▶ **Instructions to follow**:
Leaving out every picture, retype the lines below from the top through the one that contains "but assignment operator".

*** Opening Dataset records ***

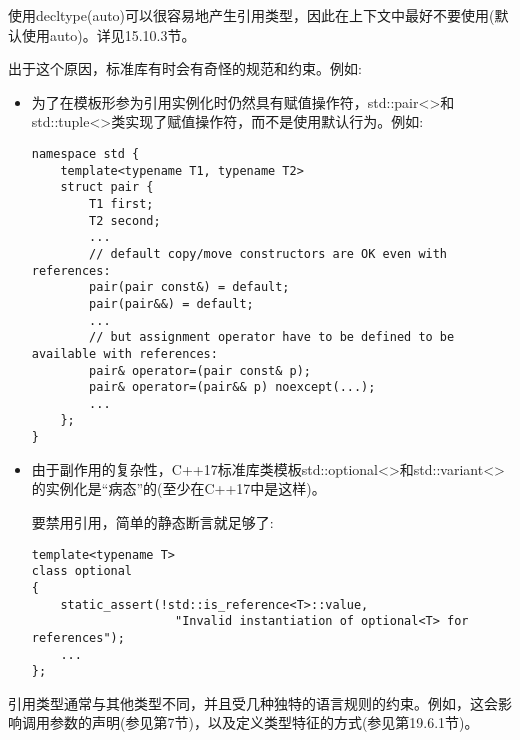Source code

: 使用decltype(auto)可以很容易地产生引用类型，因此在上下文中最好不要使用(默认使用auto)。详见15.10.3节。

出于这个原因，标准库有时会有奇怪的规范和约束。例如:

\begin{itemize}
\item 
为了在模板形参为引用实例化时仍然具有赋值操作符，std::pair<>和std::tuple<>类实现了赋值操作符，而不是使用默认行为。例如:

\begin{lstlisting}[style=styleCXX]
namespace std {
	template<typename T1, typename T2>
	struct pair {
		T1 first;
		T2 second;
		...
		// default copy/move constructors are OK even with references:
		pair(pair const&) = default;
		pair(pair&&) = default;
		...
		// but assignment operator have to be defined to be available with references:
		pair& operator=(pair const& p);
		pair& operator=(pair&& p) noexcept(...);
		...
	};
}
\end{lstlisting}

\item 
由于副作用的复杂性，C++17标准库类模板std::optional<>和std::variant<>的实例化是“病态”的(至少在C++17中是这样)。

要禁用引用，简单的静态断言就足够了:

\begin{lstlisting}[style=styleCXX]
template<typename T>
class optional
{
	static_assert(!std::is_reference<T>::value,
					"Invalid instantiation of optional<T> for references");
	...
};
\end{lstlisting}

\end{itemize}

引用类型通常与其他类型不同，并且受几种独特的语言规则的约束。例如，这会影响调用参数的声明(参见第7节)，以及定义类型特征的方式(参见第19.6.1节)。















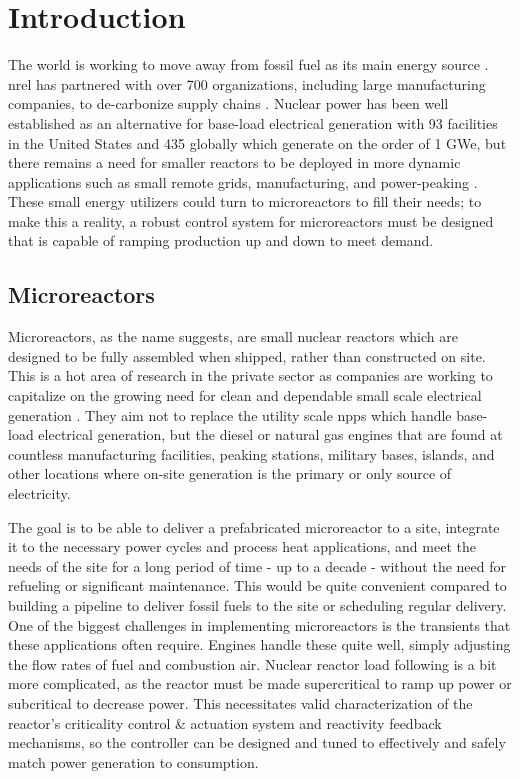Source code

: \chapter{Introduction}
\label{Chapter:Introduction}
The world is working to move away from fossil fuel as its main energy source \cite{ValluriPHD}. \acf{nrel} has partnered with over 700 organizations, including large manufacturing companies, to de-carbonize supply chains \cite{NREL-partner}. Nuclear power has been well established as an alternative for base-load electrical generation with 93 facilities in the United States and 435 globally which generate on the order of 1 GWe, but there remains a need for smaller reactors to be deployed in more dynamic applications such as small remote grids, manufacturing, and power-peaking \cite{DoD-remote}. These small energy utilizers could turn to microreactors to fill their needs; to make this a reality, a robust control system for microreactors must be designed that is capable of ramping production up and down to meet demand.

\section{Microreactors}
Microreactors, as the name suggests, are small nuclear reactors which are designed to be fully assembled when shipped, rather than constructed on site. This is a hot area of research in the private sector as companies are working to capitalize on the growing need for clean and dependable small scale electrical generation \cite{PetersonMS}. They aim not to replace the utility scale \acfp{npp} which handle base-load electrical generation, but the diesel or natural gas engines that are found at countless manufacturing facilities, peaking stations, military bases, islands, and other locations where on-site generation is the primary or only source of electricity. 

The goal is to be able to deliver a prefabricated microreactor to a site, integrate it to the necessary power cycles and process heat applications, and meet the needs of the site for a long period of time - up to a decade - without the need for refueling or significant maintenance. This would be quite convenient compared to building a pipeline to deliver fossil fuels to the site or scheduling regular delivery. One of the biggest challenges in implementing microreactors is the transients that these applications often require. Engines handle these quite well, simply adjusting the flow rates of fuel and combustion air. Nuclear reactor load following is a bit more complicated, as the reactor must be made supercritical to ramp up power or subcritical to decrease power. This necessitates valid characterization of the reactor's criticality control \& actuation system and reactivity feedback mechanisms, so the controller can be designed and tuned to effectively and safely match power generation to consumption.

*** Closing Dataset records ***

▶ **Answer section**:
Source code

: 使用decltype(auto)可以很容易地产生引用类型，因此在上下文中最好不要使用(默认使用auto)。详见15.10.3节。

出于这个原因，标准库有时会有奇怪的规范和约束。例如:

\begin{itemize}
\item 
为了在模板形参为引用实例化时仍然具有赋值操作符，std::pair<>和std::tuple<>类实现了赋值操作符，而不是使用默认行为。例如:

\begin{lstlisting}[style=styleCXX]
namespace std {
	template<typename T1, typename T2>
	struct pair {
		T1 first;
		T2 second;
		...
		// default copy/move constructors are OK even with references:
		pair(pair const&) = default;
		pair(pair&&) = default;
		...
		// but assignment operator have to be defined to be available with references:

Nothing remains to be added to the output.